Siyasetin karmaşası içerisinde, muhalefetin de, iktidarın da birbirinin konumunu güçlendirmesi ve bu yüzden Türkiye'nin, bir yandan dertlerle boğuşurken, diğer yandan da "seçenek" arama gayretinden yorulmasına da dikkat çekmeyeceğiz bugün...
Ve tabii ki işsizlik, enflasyon, zam, siyanürle toplu intiharlar, açlık ve sefalet girdabında, asgari ücret gibi (tek kişiye bile yetmeyecek) bir gelirin insanları ekmeğe, suya muhtaç etmesine de bir kez daha değinmeyeceğiz...

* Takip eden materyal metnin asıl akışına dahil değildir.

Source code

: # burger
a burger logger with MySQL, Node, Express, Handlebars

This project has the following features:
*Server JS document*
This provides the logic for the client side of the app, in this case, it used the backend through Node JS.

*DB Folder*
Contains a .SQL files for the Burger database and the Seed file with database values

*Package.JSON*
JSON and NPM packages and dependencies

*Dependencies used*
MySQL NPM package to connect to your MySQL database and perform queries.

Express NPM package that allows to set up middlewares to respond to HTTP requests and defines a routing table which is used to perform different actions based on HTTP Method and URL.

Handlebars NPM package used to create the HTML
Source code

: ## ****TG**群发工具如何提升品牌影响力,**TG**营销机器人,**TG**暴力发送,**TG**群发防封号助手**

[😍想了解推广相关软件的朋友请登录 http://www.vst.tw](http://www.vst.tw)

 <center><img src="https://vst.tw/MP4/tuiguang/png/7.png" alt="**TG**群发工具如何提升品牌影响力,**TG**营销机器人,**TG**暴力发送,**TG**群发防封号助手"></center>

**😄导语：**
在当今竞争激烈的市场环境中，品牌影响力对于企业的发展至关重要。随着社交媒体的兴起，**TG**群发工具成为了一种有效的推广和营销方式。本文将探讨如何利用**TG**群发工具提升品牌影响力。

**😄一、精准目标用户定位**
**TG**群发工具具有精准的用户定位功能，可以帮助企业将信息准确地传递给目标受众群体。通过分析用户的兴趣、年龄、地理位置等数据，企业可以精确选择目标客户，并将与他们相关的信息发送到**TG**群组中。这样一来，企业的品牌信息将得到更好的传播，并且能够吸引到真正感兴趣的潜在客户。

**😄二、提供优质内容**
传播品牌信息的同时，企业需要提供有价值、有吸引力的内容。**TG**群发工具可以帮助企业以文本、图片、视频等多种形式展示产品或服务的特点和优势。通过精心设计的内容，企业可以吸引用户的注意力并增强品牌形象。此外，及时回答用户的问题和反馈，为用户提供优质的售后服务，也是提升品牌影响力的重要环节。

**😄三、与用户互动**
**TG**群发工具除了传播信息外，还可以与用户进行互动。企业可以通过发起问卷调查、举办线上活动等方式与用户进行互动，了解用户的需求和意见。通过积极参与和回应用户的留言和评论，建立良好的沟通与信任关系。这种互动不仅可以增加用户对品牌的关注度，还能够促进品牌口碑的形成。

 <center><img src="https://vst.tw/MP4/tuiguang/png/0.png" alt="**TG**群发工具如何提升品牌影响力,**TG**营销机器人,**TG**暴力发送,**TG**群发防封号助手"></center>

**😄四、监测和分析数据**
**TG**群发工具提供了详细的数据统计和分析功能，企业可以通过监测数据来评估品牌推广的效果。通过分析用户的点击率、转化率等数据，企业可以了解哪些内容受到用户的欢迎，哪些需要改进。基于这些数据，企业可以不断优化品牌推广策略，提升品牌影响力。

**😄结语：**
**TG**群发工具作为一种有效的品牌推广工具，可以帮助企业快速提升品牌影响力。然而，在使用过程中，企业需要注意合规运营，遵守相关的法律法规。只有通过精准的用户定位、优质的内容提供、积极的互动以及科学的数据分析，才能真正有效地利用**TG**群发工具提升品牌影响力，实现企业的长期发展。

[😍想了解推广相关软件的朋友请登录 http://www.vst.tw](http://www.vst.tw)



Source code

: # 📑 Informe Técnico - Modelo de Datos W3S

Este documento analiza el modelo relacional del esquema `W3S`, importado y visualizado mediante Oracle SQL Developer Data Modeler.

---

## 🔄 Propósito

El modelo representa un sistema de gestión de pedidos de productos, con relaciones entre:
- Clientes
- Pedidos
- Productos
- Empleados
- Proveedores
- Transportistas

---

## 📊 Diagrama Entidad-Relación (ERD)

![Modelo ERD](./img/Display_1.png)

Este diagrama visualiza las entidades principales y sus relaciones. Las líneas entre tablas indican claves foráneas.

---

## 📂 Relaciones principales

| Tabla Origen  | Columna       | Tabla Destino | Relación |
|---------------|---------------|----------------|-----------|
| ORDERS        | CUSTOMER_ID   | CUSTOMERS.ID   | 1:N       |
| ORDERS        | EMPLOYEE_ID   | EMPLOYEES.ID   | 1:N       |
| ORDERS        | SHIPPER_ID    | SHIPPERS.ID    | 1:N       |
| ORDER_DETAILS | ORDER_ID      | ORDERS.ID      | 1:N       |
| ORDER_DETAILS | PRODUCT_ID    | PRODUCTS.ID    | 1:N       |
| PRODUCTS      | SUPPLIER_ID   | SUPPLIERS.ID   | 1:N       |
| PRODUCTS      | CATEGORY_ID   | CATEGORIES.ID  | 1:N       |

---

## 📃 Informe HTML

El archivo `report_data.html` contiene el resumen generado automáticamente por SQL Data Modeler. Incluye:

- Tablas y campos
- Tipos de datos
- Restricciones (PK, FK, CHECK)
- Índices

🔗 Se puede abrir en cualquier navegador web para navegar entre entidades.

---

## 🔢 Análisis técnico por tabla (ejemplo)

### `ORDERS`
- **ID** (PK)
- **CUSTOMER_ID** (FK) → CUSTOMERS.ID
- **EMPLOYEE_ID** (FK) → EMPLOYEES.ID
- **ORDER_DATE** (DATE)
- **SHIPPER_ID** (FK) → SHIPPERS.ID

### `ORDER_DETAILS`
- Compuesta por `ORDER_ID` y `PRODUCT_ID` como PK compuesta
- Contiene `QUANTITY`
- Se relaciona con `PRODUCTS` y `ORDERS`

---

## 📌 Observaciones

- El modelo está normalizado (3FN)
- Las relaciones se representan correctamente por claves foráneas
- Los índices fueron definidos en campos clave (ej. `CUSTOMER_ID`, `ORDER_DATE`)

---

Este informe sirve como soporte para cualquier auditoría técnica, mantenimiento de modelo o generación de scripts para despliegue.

Son günlerde orman yakılmasıyla birlikte gündeme gelen ve Irak'ta, Suriye'de Türk askerlerinin şehit olduğu terör operasyonlarını da bir kez daha yorumlayarak, bölücülük, gericilik ikileminde dayatılan şiddetin üzerinde yoğunlaşmayacağız...
Tüm bunlarla boğuşması, ortadan kaldırması, topluma huzur, mutluluk vermesi, sağlık ve en çok da güvenlik hizmeti sunması gereken devletin, doğal afetlerle birlikte nasıl bir aymazlık, beceriksizlik, iradesizlik üçgeninde boğuşmasına dikkat çekmenin tam zamanı aslında... Çünkü Türkiye her açıdan yanıyor!!!
FELAKET VAR, VERGİ KAYIP!..
17 Ağustos 1999 depremini kimse unutmadı...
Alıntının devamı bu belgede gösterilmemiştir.